Work item. Skip the images and copy each record exactly as written.

BEGIN Available data

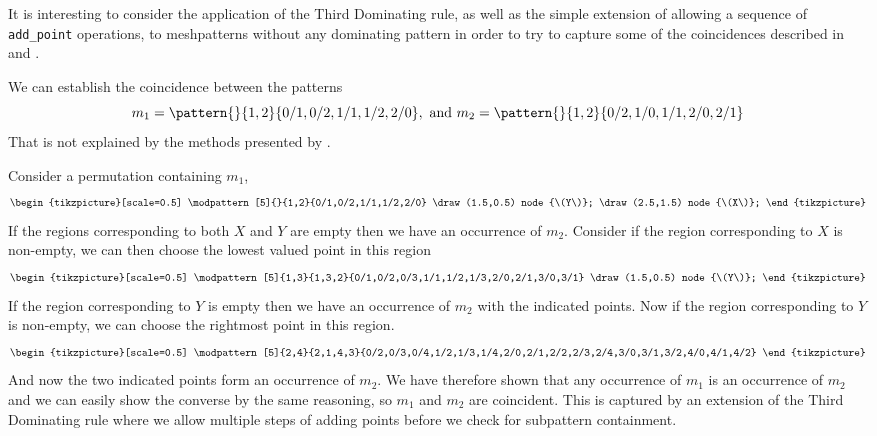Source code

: It is interesting to consider the application of the Third Dominating rule,
as well as the simple extension of allowing a sequence of \texttt{add\_point}
operations, to meshpatterns without any dominating pattern in order to try to
capture some of the coincidences described in
\textcite{DBLP:journals/combinatorics/HilmarssonJSVU15}
 and \textcite{DBLP:journals/corr/ClaessonTU14}.
 \begin{example}
   We can establish the coincidence between the patterns
   \begin{equation*}
     m_1 = \pattern{}{1,2}{0/1,0/2,1/1,1/2,2/0}, \text{ and } m_2 = \pattern{}{1,2}{0/2,1/0,1/1,2/0,2/1}
   \end{equation*}
   That is not explained by the methods presented by \textcite{DBLP:journals/corr/ClaessonTU14}.

   Consider a permutation containing \(m_1\),
   \begin{equation*}
     \begin{tikzpicture}[scale=0.5]
         \modpattern[5]{}{1,2}{0/1,0/2,1/1,1/2,2/0}
         \draw (1.5,0.5) node {\(Y\)};
         \draw (2.5,1.5) node {\(X\)};
     \end{tikzpicture}
   \end{equation*}
   If the regions corresponding to both \(X\) and \(Y\) are empty then we have
   an occurrence of \(m_2\).
   Consider if the region corresponding to \(X\) is non-empty, we can then choose
   the lowest valued point in this region
   \begin{equation*}
     \begin{tikzpicture}[scale=0.5]
         \modpattern[5]{1,3}{1,3,2}{0/1,0/2,0/3,1/1,1/2,1/3,2/0,2/1,3/0,3/1}
         \draw (1.5,0.5) node {\(Y\)};
     \end{tikzpicture}
   \end{equation*}
   If the region corresponding to \(Y\) is empty then we have an occurrence of
   \(m_2\) with the indicated points.
   Now if the region corresponding to \(Y\) is non-empty, we can choose the
   rightmost point in this region.
   \begin{equation*}
     \begin{tikzpicture}[scale=0.5]
         \modpattern[5]{2,4}{2,1,4,3}{0/2,0/3,0/4,1/2,1/3,1/4,2/0,2/1,2/2,2/3,2/4,3/0,3/1,3/2,4/0,4/1,4/2}
     \end{tikzpicture}
   \end{equation*}
   And now the two indicated points form an occurrence of \(m_2\).
   We have therefore shown that any occurrence of \(m_1\) is an occurrence of
   \(m_2\) and we can easily show the converse by the same reasoning, so \(m_1\)
   and \(m_2\) are coincident.
   This is captured by an extension of the Third Dominating rule where we allow
   multiple steps of adding points before we check for subpattern containment.
 \end{example}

END Available data

Response to this task.
Source code

: It is interesting to consider the application of the Third Dominating rule,
as well as the simple extension of allowing a sequence of \texttt{add\_point}
operations, to meshpatterns without any dominating pattern in order to try to
capture some of the coincidences described in
\textcite{DBLP:journals/combinatorics/HilmarssonJSVU15}
 and \textcite{DBLP:journals/corr/ClaessonTU14}.
 \begin{example}
   We can establish the coincidence between the patterns
   \begin{equation*}
     m_1 = \pattern{}{1,2}{0/1,0/2,1/1,1/2,2/0}, \text{ and } m_2 = \pattern{}{1,2}{0/2,1/0,1/1,2/0,2/1}
   \end{equation*}
   That is not explained by the methods presented by \textcite{DBLP:journals/corr/ClaessonTU14}.

   Consider a permutation containing \(m_1\),
   \begin{equation*}
     \begin{tikzpicture}[scale=0.5]
         \modpattern[5]{}{1,2}{0/1,0/2,1/1,1/2,2/0}
         \draw (1.5,0.5) node {\(Y\)};
         \draw (2.5,1.5) node {\(X\)};
     \end{tikzpicture}
   \end{equation*}
   If the regions corresponding to both \(X\) and \(Y\) are empty then we have
   an occurrence of \(m_2\).
   Consider if the region corresponding to \(X\) is non-empty, we can then choose
   the lowest valued point in this region
   \begin{equation*}
     \begin{tikzpicture}[scale=0.5]
         \modpattern[5]{1,3}{1,3,2}{0/1,0/2,0/3,1/1,1/2,1/3,2/0,2/1,3/0,3/1}
         \draw (1.5,0.5) node {\(Y\)};
     \end{tikzpicture}
   \end{equation*}
   If the region corresponding to \(Y\) is empty then we have an occurrence of
   \(m_2\) with the indicated points.
   Now if the region corresponding to \(Y\) is non-empty, we can choose the
   rightmost point in this region.
   \begin{equation*}
     \begin{tikzpicture}[scale=0.5]
         \modpattern[5]{2,4}{2,1,4,3}{0/2,0/3,0/4,1/2,1/3,1/4,2/0,2/1,2/2,2/3,2/4,3/0,3/1,3/2,4/0,4/1,4/2}
     \end{tikzpicture}
   \end{equation*}
   And now the two indicated points form an occurrence of \(m_2\).
   We have therefore shown that any occurrence of \(m_1\) is an occurrence of
   \(m_2\) and we can easily show the converse by the same reasoning, so \(m_1\)
   and \(m_2\) are coincident.
   This is captured by an extension of the Third Dominating rule where we allow
   multiple steps of adding points before we check for subpattern containment.
 \end{example}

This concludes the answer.